• **Instructions to follow**
Set out exactly every line of the entries below, starting at the line that holds "Ajmer |Kothari |Banas | |" and stopping after the line that holds "(Ladmer) | |".

───── The data

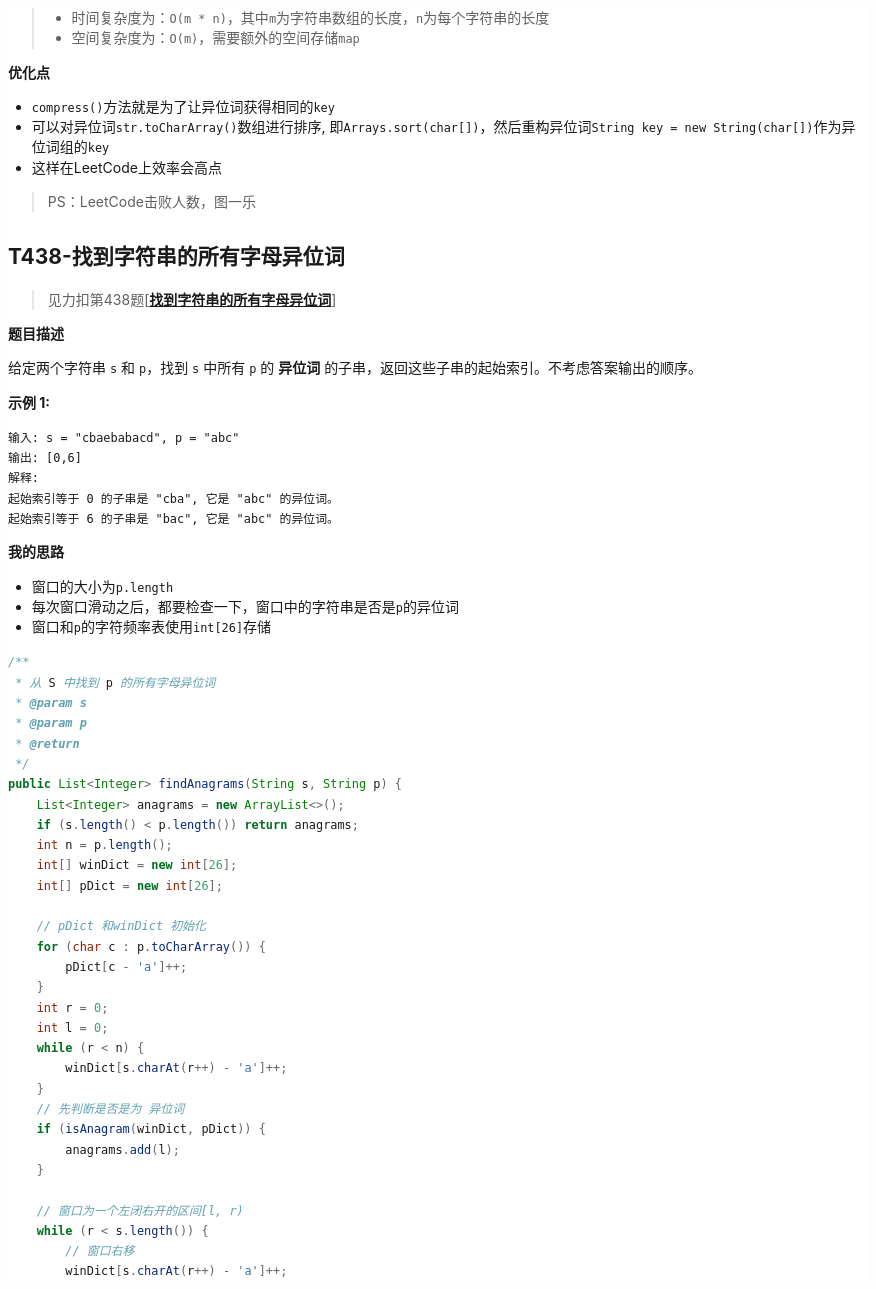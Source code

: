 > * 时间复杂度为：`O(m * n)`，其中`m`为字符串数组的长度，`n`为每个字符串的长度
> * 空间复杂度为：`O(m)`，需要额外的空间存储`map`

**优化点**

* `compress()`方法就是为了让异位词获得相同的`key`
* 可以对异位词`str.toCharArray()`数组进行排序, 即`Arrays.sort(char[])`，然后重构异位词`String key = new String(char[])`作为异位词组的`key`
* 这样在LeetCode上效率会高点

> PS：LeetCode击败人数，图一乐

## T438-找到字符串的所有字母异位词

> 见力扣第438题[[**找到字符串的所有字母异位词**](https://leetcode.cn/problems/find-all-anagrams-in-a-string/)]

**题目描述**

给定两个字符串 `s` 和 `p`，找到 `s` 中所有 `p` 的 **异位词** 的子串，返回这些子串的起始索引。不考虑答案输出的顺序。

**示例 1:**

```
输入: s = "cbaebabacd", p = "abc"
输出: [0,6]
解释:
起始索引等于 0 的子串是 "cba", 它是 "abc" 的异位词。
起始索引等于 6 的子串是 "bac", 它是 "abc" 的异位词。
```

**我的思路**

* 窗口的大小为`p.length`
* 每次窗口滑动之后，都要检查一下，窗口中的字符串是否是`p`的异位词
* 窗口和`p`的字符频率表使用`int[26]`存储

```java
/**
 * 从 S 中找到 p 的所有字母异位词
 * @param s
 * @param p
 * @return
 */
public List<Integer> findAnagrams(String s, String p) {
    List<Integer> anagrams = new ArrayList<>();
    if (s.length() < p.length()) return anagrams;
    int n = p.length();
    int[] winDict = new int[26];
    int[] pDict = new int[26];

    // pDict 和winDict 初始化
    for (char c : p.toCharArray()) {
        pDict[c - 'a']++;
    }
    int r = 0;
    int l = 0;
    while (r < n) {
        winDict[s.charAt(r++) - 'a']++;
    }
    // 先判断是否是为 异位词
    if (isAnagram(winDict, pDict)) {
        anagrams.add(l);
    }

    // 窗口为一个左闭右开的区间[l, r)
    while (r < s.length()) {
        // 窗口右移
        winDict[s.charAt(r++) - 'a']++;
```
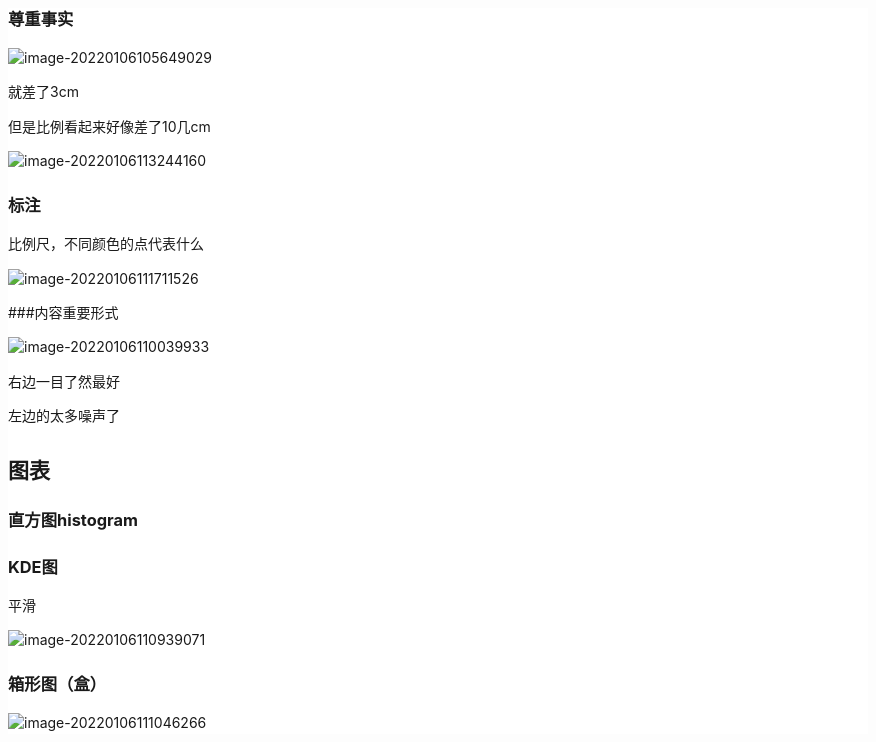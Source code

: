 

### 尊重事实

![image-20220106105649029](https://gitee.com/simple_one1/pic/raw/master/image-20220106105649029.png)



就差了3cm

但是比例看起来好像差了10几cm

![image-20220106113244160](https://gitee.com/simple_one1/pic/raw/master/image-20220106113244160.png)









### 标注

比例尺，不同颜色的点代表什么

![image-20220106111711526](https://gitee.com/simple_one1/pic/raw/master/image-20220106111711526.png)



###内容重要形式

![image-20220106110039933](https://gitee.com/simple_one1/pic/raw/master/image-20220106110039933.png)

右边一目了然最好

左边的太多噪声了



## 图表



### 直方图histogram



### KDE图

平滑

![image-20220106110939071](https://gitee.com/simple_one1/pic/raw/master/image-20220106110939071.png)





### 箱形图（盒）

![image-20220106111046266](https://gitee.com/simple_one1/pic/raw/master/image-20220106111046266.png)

──────────
───── The data

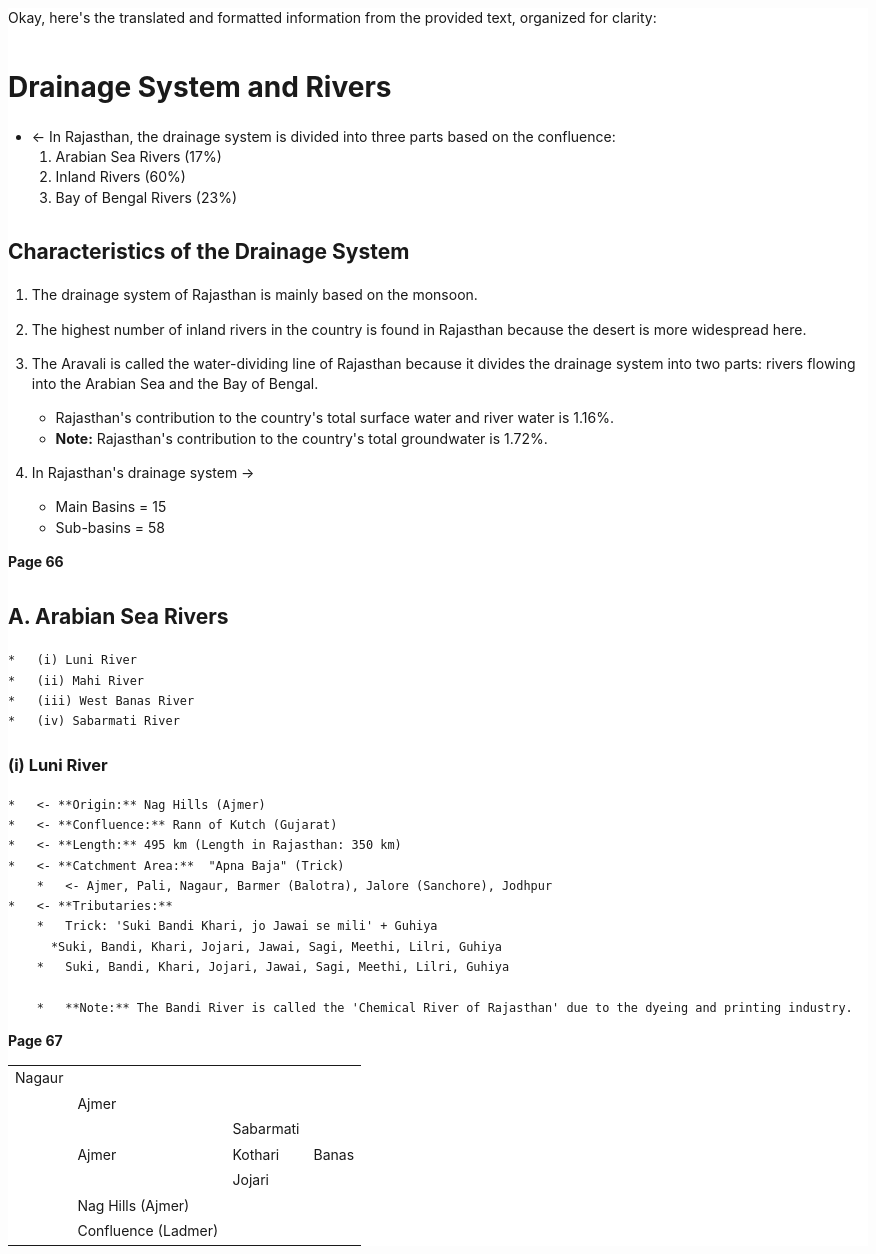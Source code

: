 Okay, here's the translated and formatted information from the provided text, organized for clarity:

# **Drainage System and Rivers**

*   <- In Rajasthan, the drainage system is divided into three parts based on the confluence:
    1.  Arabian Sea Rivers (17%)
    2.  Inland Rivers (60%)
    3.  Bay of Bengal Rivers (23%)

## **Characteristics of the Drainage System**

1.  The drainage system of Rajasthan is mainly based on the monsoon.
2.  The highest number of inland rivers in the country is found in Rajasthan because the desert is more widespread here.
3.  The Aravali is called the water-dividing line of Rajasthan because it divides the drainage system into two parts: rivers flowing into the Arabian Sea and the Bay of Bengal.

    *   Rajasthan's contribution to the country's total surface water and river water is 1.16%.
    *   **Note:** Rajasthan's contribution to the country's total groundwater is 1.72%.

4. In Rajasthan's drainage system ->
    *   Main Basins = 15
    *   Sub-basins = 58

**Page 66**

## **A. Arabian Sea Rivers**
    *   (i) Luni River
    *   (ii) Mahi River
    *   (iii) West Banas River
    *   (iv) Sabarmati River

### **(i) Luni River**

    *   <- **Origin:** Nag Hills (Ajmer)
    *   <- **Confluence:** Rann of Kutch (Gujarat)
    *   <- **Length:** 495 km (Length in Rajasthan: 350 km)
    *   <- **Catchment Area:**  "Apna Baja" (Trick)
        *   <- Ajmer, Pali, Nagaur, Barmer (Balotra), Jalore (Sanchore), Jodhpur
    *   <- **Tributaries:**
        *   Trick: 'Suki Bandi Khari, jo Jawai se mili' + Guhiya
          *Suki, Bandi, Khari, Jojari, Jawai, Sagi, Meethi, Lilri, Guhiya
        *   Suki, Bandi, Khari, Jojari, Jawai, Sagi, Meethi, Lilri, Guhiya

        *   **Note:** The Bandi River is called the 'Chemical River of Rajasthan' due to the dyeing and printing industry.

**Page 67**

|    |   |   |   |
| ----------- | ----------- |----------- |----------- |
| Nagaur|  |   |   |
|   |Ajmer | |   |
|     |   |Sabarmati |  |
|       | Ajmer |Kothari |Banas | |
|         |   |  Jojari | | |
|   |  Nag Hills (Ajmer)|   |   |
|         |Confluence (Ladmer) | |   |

──────────
───── The data

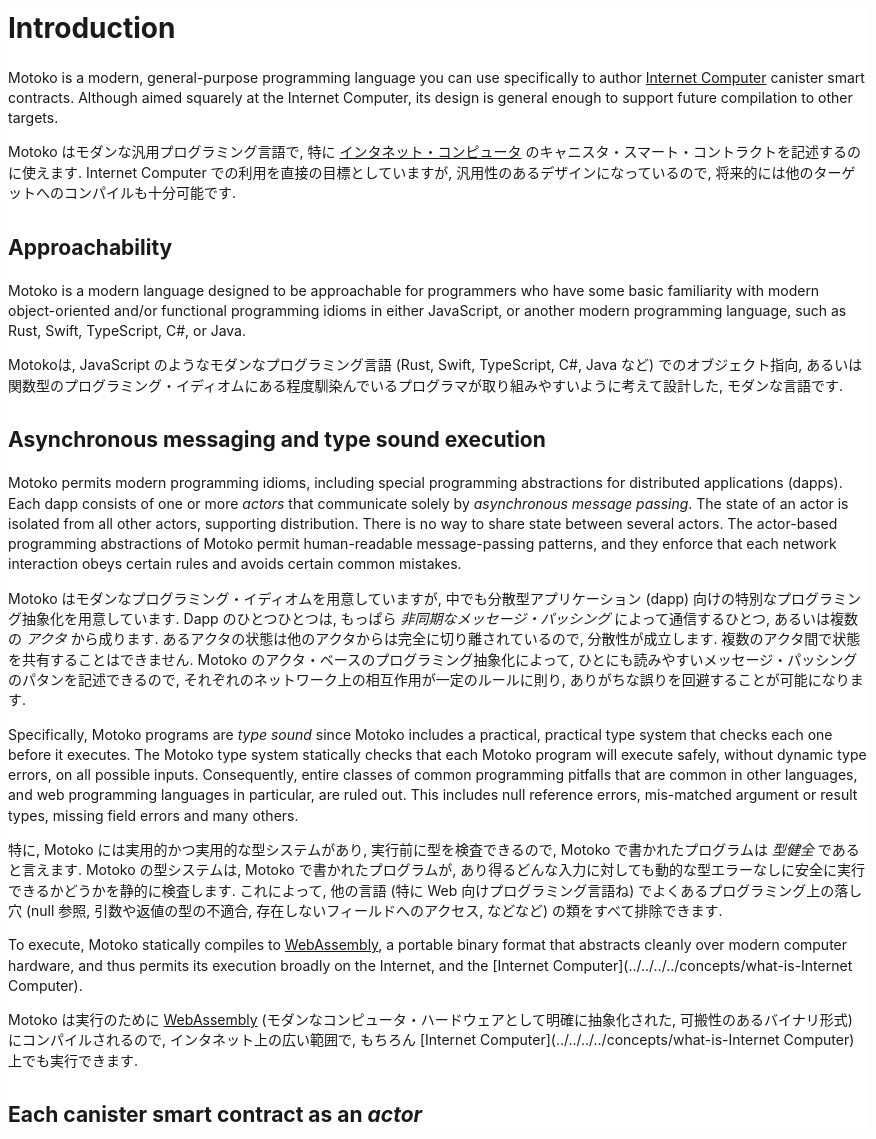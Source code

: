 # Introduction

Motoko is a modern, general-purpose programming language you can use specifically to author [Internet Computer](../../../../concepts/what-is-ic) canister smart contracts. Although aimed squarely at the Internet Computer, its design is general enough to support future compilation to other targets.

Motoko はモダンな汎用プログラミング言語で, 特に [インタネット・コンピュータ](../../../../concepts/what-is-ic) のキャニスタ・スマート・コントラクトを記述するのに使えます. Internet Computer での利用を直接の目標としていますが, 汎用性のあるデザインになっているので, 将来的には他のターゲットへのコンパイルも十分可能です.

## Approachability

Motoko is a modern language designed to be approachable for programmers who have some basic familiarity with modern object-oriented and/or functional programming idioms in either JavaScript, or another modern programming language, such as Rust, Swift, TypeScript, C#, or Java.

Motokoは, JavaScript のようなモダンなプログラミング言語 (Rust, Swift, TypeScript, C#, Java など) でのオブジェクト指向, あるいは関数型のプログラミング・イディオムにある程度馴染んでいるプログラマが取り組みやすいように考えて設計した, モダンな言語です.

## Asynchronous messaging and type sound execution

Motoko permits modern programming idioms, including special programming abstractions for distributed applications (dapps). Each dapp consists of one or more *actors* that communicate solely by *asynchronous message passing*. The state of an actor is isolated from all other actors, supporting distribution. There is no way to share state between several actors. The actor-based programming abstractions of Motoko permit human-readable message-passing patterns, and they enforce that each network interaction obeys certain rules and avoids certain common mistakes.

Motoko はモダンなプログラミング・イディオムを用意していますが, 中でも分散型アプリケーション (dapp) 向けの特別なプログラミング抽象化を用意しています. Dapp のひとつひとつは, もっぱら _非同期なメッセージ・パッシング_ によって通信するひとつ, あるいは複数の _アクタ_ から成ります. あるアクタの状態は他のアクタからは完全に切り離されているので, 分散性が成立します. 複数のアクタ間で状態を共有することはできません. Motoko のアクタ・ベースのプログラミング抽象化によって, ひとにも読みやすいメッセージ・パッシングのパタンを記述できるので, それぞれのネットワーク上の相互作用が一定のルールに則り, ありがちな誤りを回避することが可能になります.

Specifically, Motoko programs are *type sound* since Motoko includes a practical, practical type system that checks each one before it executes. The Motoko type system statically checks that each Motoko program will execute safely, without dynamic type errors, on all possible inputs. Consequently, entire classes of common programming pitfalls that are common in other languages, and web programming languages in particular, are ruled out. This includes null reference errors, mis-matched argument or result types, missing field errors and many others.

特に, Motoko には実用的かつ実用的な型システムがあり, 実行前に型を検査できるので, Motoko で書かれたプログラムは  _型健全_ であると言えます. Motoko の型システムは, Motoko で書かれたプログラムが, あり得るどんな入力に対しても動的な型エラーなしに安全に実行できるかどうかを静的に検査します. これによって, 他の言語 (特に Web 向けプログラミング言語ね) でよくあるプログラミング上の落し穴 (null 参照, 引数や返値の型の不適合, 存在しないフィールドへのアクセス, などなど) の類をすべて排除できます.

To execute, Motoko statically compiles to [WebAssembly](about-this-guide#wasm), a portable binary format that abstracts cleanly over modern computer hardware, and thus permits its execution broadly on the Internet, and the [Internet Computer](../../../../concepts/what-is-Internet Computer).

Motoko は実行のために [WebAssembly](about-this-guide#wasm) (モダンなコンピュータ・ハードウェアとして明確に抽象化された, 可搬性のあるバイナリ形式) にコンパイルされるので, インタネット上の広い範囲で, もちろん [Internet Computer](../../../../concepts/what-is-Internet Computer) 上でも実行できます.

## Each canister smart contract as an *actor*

──────────

• **Solution to this task**
|       | Ajmer |Kothari |Banas | |
|         |   |  Jojari | | |
|   |  Nag Hills (Ajmer)|   |   |
|         |Confluence (Ladmer) | |   |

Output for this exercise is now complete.